You wouldn’t assume it was doable to really feel embarrassed about one thing when you’re alone in your automotive, however I used to be. It was nearly like these guys on the radio might see me. Like abruptly, I used to be the man they had been making enjoyable of. Once I acquired dwelling, I bolted into my bed room and thrust open the closet door to alter garments. There, within the decrease left quadrant of my closet, was a row of 5 hangars, every containing a pair of shorts. Three of them had been jorts. It was then that I noticed the self-incriminating reality. I put on them nearly daily when the climate is sizzling. Have folks been snickering about me behind my again all these years?
I swear I by no means acquired the memo saying that jorts had been out of fashion. Shouldn’t which were larger information? Regardless, from that time on, at any time when I used to be out in public, I took discover of the shorts all the fellows had been sporting. I noticed beachcombers, khakis, cargos, souped-up athletic shorts, however no jorts. It was true. I was the man these radio fellows had been teasing.
It will get worse. Now my daughter tells me I ought to not be sporting my white fitness center socks with my jorts. You already know, those that come about midway as much as the knee. She says you must put on the “footies,” those you could hardly see excessive of the shoe. That is additionally alarming to me. I’m a “chilly” individual. I’m at all times chilly, at all times the primary one within the room to complain that it’s too chilly. Footies don’t maintain my ft and legs heat sufficient. So I’ve to sacrifice consolation for model? Is that this the type of factor girls should endure once they really feel they should put on these excessive heels as a substitute of a comfortable pair of sneakers?

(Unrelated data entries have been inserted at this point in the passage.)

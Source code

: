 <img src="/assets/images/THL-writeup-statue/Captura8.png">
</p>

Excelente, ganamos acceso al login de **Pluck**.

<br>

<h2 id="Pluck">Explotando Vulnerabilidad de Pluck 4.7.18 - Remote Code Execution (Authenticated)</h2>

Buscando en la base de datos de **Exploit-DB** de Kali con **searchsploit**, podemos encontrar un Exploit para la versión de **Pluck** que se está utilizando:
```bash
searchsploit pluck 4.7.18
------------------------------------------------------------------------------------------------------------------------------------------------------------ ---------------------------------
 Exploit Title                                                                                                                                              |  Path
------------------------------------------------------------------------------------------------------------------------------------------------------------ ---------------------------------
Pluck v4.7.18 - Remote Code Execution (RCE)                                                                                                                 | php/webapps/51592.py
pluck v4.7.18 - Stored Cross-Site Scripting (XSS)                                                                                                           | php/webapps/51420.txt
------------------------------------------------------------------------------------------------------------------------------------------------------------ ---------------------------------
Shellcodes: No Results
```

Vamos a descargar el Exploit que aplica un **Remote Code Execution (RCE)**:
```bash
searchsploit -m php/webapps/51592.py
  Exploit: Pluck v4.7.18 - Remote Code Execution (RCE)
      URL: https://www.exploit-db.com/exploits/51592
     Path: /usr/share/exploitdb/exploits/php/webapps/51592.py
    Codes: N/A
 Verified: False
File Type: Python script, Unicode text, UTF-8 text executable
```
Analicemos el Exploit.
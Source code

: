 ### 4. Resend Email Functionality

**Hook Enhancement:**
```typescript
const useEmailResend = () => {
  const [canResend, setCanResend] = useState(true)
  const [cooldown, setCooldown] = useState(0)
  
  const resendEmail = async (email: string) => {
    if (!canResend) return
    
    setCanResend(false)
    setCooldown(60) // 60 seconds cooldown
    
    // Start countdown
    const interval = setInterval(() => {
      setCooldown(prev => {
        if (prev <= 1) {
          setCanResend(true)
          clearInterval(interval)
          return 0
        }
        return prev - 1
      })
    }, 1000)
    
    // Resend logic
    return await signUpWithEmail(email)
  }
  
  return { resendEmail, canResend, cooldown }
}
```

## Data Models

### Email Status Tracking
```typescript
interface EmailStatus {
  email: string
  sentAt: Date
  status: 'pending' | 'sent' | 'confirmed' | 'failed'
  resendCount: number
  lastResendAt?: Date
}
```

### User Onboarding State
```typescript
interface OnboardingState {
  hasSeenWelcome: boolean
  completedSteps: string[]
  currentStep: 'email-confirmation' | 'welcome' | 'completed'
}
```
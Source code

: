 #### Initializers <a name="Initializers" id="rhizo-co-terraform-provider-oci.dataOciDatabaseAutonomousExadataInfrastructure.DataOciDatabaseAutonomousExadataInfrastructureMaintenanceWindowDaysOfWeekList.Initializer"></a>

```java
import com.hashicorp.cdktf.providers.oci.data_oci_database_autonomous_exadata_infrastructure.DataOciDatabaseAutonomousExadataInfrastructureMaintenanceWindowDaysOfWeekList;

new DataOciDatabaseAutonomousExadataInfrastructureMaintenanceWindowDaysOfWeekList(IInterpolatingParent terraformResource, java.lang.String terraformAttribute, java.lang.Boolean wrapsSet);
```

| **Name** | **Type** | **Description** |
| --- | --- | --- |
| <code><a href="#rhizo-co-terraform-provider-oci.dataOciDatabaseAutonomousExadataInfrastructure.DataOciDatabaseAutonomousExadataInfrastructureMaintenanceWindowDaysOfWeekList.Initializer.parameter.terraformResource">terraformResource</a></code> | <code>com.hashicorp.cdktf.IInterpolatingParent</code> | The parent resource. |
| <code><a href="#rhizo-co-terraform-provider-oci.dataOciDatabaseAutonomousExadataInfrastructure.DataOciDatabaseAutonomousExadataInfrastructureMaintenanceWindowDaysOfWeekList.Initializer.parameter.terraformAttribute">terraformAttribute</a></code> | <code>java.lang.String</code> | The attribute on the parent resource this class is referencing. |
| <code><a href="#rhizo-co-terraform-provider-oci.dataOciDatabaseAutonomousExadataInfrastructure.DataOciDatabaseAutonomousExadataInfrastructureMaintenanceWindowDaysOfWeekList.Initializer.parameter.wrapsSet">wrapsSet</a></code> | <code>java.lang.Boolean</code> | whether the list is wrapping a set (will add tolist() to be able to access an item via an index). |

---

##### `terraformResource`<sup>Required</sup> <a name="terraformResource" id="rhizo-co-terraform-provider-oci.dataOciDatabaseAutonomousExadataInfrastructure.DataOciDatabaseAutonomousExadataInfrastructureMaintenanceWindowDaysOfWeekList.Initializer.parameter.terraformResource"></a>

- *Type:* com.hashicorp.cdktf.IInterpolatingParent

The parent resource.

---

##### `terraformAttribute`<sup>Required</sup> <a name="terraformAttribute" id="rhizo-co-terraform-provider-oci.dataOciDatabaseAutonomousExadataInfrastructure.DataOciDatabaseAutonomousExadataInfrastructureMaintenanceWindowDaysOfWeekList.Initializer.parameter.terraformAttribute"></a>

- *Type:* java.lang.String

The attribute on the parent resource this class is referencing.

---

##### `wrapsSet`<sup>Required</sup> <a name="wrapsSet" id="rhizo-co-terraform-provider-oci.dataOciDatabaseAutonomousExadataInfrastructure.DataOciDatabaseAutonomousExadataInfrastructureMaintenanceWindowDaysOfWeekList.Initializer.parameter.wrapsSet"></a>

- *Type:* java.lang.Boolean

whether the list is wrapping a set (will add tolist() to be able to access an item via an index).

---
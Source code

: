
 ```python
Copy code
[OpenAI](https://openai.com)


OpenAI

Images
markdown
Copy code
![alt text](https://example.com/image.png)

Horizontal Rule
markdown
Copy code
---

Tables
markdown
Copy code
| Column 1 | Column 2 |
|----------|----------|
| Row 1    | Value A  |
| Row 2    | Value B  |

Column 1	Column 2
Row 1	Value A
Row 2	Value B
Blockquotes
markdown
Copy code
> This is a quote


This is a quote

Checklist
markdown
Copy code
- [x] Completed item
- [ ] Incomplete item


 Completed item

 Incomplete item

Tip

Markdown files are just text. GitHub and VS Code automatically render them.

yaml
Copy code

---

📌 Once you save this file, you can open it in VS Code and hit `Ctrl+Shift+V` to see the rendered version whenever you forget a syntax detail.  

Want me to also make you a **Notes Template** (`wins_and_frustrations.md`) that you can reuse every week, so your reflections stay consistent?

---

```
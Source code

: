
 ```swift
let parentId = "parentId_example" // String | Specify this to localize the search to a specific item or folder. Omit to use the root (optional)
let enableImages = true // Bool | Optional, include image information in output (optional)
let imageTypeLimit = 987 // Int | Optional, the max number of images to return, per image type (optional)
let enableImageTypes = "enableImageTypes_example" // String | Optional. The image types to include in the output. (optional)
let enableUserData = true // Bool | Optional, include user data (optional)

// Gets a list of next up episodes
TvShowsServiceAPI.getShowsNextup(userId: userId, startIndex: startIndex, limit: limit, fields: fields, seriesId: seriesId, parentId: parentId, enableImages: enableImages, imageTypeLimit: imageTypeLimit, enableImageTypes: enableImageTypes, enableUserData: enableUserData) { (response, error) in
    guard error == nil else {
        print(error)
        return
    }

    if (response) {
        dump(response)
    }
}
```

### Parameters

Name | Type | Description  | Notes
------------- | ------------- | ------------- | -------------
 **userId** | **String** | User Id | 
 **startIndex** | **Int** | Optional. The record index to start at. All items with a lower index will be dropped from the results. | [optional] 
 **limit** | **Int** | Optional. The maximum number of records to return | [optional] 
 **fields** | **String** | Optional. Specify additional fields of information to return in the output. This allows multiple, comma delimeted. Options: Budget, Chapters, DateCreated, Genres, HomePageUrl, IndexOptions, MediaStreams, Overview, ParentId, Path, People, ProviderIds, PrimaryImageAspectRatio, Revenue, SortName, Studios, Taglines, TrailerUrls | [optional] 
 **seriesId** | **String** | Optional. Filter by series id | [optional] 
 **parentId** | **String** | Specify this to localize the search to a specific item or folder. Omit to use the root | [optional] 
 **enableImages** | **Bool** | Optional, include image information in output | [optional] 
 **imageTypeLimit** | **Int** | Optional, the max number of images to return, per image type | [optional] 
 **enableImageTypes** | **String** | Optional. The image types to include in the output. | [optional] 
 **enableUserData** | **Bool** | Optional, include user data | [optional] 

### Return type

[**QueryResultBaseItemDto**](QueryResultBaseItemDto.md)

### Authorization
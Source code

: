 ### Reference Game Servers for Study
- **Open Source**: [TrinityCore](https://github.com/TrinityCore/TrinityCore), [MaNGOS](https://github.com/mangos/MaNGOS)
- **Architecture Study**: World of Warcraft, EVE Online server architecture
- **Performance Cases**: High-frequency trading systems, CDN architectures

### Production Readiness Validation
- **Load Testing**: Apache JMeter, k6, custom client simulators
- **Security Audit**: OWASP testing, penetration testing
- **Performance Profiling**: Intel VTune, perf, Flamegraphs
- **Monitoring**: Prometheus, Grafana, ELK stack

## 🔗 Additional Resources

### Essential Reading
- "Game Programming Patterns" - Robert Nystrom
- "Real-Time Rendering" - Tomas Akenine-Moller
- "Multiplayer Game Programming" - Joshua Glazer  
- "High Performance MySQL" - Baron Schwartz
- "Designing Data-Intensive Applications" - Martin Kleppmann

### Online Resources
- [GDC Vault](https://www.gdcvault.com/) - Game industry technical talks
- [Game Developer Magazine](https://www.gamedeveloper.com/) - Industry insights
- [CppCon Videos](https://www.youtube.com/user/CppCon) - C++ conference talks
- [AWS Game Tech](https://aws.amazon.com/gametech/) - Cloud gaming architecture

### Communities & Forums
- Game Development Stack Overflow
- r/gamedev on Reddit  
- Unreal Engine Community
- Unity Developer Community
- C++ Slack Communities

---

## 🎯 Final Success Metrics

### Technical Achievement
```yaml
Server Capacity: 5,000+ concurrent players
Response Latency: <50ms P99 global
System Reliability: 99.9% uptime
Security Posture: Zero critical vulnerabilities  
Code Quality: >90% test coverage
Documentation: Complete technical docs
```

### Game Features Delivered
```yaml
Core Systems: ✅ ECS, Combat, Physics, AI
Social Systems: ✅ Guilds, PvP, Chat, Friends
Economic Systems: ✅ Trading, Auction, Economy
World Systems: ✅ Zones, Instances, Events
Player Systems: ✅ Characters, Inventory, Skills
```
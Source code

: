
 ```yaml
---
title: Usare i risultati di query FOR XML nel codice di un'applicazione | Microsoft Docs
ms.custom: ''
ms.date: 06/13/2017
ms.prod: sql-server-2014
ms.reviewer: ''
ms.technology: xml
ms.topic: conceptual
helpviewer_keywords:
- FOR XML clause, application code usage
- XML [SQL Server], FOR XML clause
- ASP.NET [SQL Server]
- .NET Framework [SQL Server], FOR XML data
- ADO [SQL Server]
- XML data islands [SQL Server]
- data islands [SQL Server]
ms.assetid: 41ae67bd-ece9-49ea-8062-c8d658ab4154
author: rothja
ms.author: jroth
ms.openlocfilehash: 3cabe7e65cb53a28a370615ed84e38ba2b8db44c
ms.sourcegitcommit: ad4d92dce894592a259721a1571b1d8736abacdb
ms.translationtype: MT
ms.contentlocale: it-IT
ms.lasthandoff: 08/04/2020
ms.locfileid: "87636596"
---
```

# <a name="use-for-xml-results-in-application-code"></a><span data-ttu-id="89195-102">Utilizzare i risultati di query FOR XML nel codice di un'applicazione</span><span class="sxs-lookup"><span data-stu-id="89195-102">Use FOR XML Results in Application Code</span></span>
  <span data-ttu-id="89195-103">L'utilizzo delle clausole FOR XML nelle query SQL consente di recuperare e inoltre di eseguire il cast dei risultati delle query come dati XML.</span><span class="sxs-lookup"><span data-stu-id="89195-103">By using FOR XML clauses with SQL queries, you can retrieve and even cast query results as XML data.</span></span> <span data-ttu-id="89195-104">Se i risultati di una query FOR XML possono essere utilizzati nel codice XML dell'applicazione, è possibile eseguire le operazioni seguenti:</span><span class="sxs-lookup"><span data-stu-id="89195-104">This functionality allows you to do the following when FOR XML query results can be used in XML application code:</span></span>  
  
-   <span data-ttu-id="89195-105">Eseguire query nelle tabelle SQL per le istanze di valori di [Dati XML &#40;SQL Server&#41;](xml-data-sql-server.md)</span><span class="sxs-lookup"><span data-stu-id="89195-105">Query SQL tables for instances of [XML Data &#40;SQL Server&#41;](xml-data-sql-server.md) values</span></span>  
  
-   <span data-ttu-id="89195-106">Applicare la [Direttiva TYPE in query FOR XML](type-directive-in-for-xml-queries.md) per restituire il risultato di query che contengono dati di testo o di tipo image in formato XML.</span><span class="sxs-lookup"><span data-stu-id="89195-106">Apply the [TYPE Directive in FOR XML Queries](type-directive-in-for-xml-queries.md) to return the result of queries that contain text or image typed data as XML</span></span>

Oh, after which, the opposite day, I learn the place observe and warm-up fits are outdated for males. So are hoodies. Simply nice. In case you had been to scan the higher proper quadrant of my garments closet, you’d see a considerable lineup of, yep, warm-up fits and hoodies. So there goes my chilly climate garb of selection as effectively.
Who’s it that decides when it’s not in model to put on sure issues? And the way is a man supposed to maintain up with all of the adjustments? Might they possibly ship me a textual content or an electronic mail? One factor I did discover is that finally, the style designers run out of latest concepts, and all that outdated stuff comes again into vogue! I’m so on prime of that! Good factor I proceed to carry on to my leisure swimsuit, my bell backside pants, my Nehru jacket, and my medallion. Certain, chortle at me now, however sometime………
You already know what? I’m too outdated to fret about whether or not I’m in model. I’ve determined I’m going for consolation all the way in which. I’m going to put on my jorts, my fitness center socks (possibly even with sandals!), my warm-up fits, and my hoodies, and I’ll put on them proudly. In case you see me on the road, don’t faux you don’t know me. And don’t faux you didn’t discover me.
As a result of, apparently, I will likely be simple to identify.
(Ken Lass is a retired Birmingham information and sports activities anchor and Trussville resident.)